- Born: Benjamin David Zablocki January 19, 1941 Brooklyn, New York, U.S.
- Died: April 6, 2020 (aged 79) New Jersey, U.S.
- Occupation: Professor of Sociology

Academic background
- Education: (BA), (PhD)
- Alma mater: Johns Hopkins University

Academic work
- Discipline: Sociologist
- Sub-discipline: Sociology of religion; Charismatic movements; Cults; Brainwashing;

= Benjamin Zablocki =

American sociologist (1941–2020)

Benjamin David Zablocki (January 19, 1941 – April 6, 2020) was an American professor of sociology at Rutgers University where he taught sociology of religion and social psychology. He published widely on the subject of charismatic religious movements, cults, and brainwashing.
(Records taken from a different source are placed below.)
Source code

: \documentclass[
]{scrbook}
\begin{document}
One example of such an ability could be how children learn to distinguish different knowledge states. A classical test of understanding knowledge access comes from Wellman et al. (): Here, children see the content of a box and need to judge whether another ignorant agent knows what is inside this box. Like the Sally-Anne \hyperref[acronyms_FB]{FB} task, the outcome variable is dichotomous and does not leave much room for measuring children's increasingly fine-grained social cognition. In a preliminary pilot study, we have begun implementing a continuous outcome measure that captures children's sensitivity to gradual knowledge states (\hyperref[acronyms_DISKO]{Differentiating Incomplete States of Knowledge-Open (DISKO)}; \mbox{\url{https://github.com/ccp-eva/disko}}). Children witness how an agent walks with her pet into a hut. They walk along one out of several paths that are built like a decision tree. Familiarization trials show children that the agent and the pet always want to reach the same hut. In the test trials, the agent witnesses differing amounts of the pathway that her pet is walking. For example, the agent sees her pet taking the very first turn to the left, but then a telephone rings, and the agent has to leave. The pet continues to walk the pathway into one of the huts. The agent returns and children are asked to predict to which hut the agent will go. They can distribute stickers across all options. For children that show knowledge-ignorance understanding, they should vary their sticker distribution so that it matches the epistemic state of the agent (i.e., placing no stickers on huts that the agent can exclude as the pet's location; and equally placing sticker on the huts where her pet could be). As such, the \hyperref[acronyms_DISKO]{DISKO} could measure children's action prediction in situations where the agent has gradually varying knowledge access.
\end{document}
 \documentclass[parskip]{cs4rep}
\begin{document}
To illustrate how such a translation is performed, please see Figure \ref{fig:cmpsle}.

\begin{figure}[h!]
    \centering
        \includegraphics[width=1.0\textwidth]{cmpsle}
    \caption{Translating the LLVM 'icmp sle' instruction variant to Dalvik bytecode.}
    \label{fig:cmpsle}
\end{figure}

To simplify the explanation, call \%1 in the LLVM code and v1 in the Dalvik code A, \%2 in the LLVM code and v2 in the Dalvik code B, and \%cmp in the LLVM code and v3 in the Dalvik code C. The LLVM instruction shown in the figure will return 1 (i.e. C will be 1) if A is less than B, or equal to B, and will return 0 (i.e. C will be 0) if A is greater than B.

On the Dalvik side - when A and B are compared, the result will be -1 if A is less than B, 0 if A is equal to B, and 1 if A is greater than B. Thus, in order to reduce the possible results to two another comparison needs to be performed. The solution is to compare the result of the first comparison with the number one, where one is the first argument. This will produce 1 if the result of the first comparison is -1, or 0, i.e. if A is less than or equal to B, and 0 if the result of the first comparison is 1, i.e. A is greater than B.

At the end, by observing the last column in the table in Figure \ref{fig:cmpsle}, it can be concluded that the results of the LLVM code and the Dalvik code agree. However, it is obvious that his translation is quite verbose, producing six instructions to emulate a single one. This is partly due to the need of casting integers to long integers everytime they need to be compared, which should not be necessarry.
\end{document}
== Early life and education ==
Born in Brooklyn, New York on January 19, 1941, Zablocki received his B.A. in mathematics from Columbia University in 1962 and his Ph.D. in social relations from the Johns Hopkins University in 1967, where he studied with James S. Coleman.

== Career ==
Zablocki was the Sociology department chair at Rutgers University. He published widely on the sociology of religion.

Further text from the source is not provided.